Sunday, May 22, 2016

What's really going on ?





Under so much Pressure.
So much goes on inside of my head.
I wish there was happiness inside instead.
Waking up and feeling upset about no one being here.
Only my pain seems to be near.
Why do I feel so afraid?
I seem to be rushing instead taking it day by day.
On days like this, I do not know what to say.
I want to still believe that there is hope.
I'm not just going sit here and mope.
That is why I am writing.
Why do I always feel like crying,
It's not really living if I feel like I am dying.
From the inside.
I'm tired of living like this.
Tiring of looking the other way 
Time for something new.
I'm tired asking myself, what to do?
Writing is my way of  expressing myself.
It's my way of telling my story when I'm not able to speak.
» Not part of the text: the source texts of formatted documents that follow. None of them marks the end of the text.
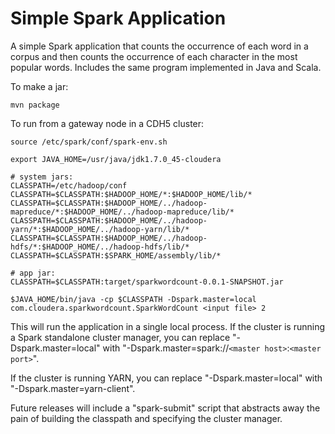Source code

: Simple Spark Application
==============

A simple Spark application that counts the occurrence of each word in a corpus and then counts the
occurrence of each character in the most popular words.  Includes the same program implemented in
Java and Scala.

To make a jar:

    mvn package

To run from a gateway node in a CDH5 cluster:

    source /etc/spark/conf/spark-env.sh

    export JAVA_HOME=/usr/java/jdk1.7.0_45-cloudera

    # system jars:
    CLASSPATH=/etc/hadoop/conf
    CLASSPATH=$CLASSPATH:$HADOOP_HOME/*:$HADOOP_HOME/lib/*
    CLASSPATH=$CLASSPATH:$HADOOP_HOME/../hadoop-mapreduce/*:$HADOOP_HOME/../hadoop-mapreduce/lib/*
    CLASSPATH=$CLASSPATH:$HADOOP_HOME/../hadoop-yarn/*:$HADOOP_HOME/../hadoop-yarn/lib/*
    CLASSPATH=$CLASSPATH:$HADOOP_HOME/../hadoop-hdfs/*:$HADOOP_HOME/../hadoop-hdfs/lib/*
    CLASSPATH=$CLASSPATH:$SPARK_HOME/assembly/lib/*

    # app jar:
    CLASSPATH=$CLASSPATH:target/sparkwordcount-0.0.1-SNAPSHOT.jar

    $JAVA_HOME/bin/java -cp $CLASSPATH -Dspark.master=local com.cloudera.sparkwordcount.SparkWordCount <input file> 2

This will run the application in a single local process.  If the cluster is running a Spark standalone
cluster manager, you can replace "-Dspark.master=local" with
"-Dspark.master=spark://`<master host>`:`<master port>`".

If the cluster is running YARN, you can replace "-Dspark.master=local" with "-Dspark.master=yarn-client".

Future releases will include a "spark-submit" script that abstracts away the pain of building the
classpath and specifying the cluster manager.
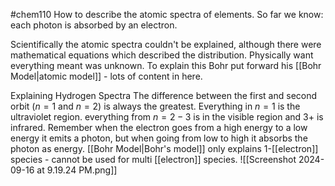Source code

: #chem110 
How to describe the atomic spectra of elements. So far we know: each photon is absorbed by an electron.

Scientifically the atomic spectra couldn't be explained, although there were mathematical equations which described the distribution. Physically want everything meant was unknown. To explain this Bohr put forward his [[Bohr Model|atomic model]] - lots of content in here.

Explaining Hydrogen Spectra
The difference between the first and second orbit ($n=1$ and $n=2$) is always the greatest. Everything in $n=1$ is the ultraviolet region. everything from $n=2-3$ is in the visible region and $3+$ is infrared. Remember when the electron goes from a high energy to a low energy it emits a photon, but when going from low to high it absorbs the photon as energy.  [[Bohr Model|Bohr's model]] only explains 1-[[electron]] species - cannot be used for multi [[electron]] species. 
![[Screenshot 2024-09-16 at 9.19.24 PM.png]]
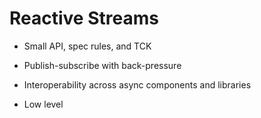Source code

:# Reactive Streams

- Small API, spec rules, and TCK

- Publish-subscribe with back-pressure

- Interoperability across async components and libraries


- Low level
What's really going on? Do I even know?
Fading away from reality, where do I even go?
Do I go away to a sunny place ?
That would be a lie, you can tell by the look on my face.
I walk a few blocks and then I suddenly die.
I die a little bit on the inside.
Why?
I am unsure of myself.
Alone in a room barely asking for help.
Help won't just magically appear.
I don't see a sign that says that relief is near.
I find it so hard to talk to anyone about what's really going on.
I really wish that this pain was gone.
Instead it reveals to me in many forms.
Always seeing an opportunity to knock on my door.
I know what is there but it always finds a way.
It doesn't care about the time or the day.
Seeking to destroy me from within.
Gloating at me to just give them the win.
Well that bugger can just go somewhere.
Showing me things that aren't really there.
I know who I am.
I am human who simply understands.
Even though i have gone through so much.
For this world its not ever enough.
I wonder will happen next ?
I hope everything works out for the best.